Deux heures sont passées. Vient l’heure pour moi du bilan. J’ai l’impression d’être dans une scène de film à la Lautner... 

"Est ce que vous vous donnez le droit à l’erreur ?
Bien-sûr ! Pour moi, c'est le seul moyen d’apprendre !"

Toute critique est bonne à prendre

Sur internet, on peut lire certains commentaires comme celui d’Hélène P. Elle met une étoile et écrit: "très beau au regard, semblait très appétissant. Désillusion car beaucoup trop salé ! Rien à envier au boudin que j'ai l'habitude d'acheter chez mon charcutier où je le paye 2 fois moins cher... ! N'en vaut pas la peine". Beaucoup recevraient ce commentaire comme un uppercut. Mais pas Maurice Bigot : "Elle me rend service cette dame. Je vais travailler sur le sel encore plus que je ne l’ai fait jusque-là".

C’est ça, son secret à Maurice : toujours se relever. Le moto-cross n’est pas son sport favori pour rien. Et pour dire vrai, c’est peut-être le seul plaisir qu’il s’accorde en dehors de sa famille. "La piste, le circuit, c’est un cadre. Si vous n’êtes pas précis et que vous en sortez, c’est l’hôpital direct. L’essence de ma vie: c’est l’effort". Le sens de la formule, toujours.

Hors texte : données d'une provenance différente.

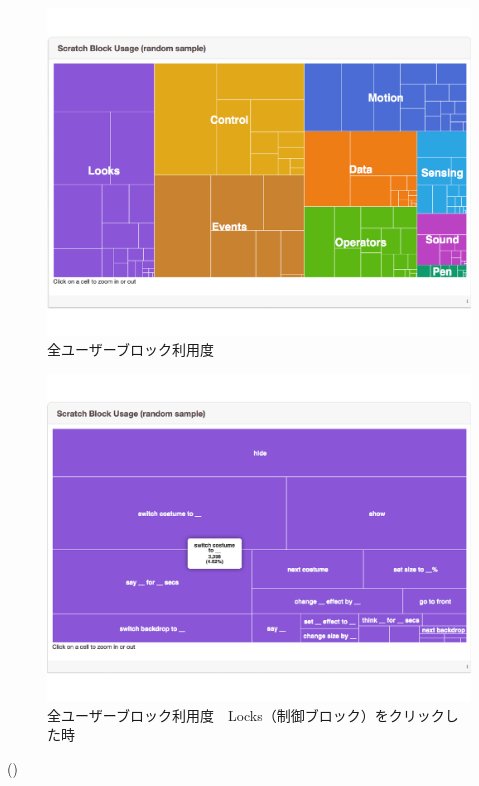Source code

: \documentclass[a4paper,10pt,onecolumn,oneside,openany]{jsbook}
\begin{document}
\begin{figure}[ht]
  \centering
    \includegraphics[scale=0.5]{graphic/scratch_block0.pdf}
  \caption{全ユーザーブロック利用度}
  \label{blockan}
 \end{figure}
 
 \begin{figure}[ht]
  \centering
    \includegraphics[scale=0.5]{graphic/scratch_block.pdf}
  \caption{全ユーザーブロック利用度　Locks（制御ブロック）をクリックした時}
  \label{blockdit}
 \end{figure}
 
 
(\cite{preEssay3})
\end{document}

Un regard acerbe sur le monde actuel

50 ans après avoir posé ses valises à Pierrefonds avec Gladys, la panne d’essence n’est jamais arrivée et toute son équipe est toujours prête à refaire le plein. 

Quand je lui demande son regard sur notre monde actuel et comment il a vécu la crise sanitaire, Maurice est égal à lui-même et n’y va pas par quatre chemins : "Pour moi la société est trop laxiste. Trop basée sur le loisir et la récompense immédiate. On ne se parle pas assez avec franchise. On ne se dit pas les choses. C’est comme les hommes politiques. On m’a déjà proposé des rôles en politique locale. J’ai répondu que je ne savais pas mentir. Pour la crise sanitaire, je ne comprends pas les règles que l’on impose. Mais je les applique. Je respecte et je fais ce qu’il faut pour faire les choses au mieux".

Avant d’ajouter une idée qui pourrait faire son chemin : "Et si tous les magasins qui, comme le mien, sont restés ouverts aidaient ceux qui sont restés fermés ? Une idée... Ce ne serait sûrement pas suffisant mais au moins ce serait un beau geste". Rassembler, construire, reconstruire. Encore et toujours.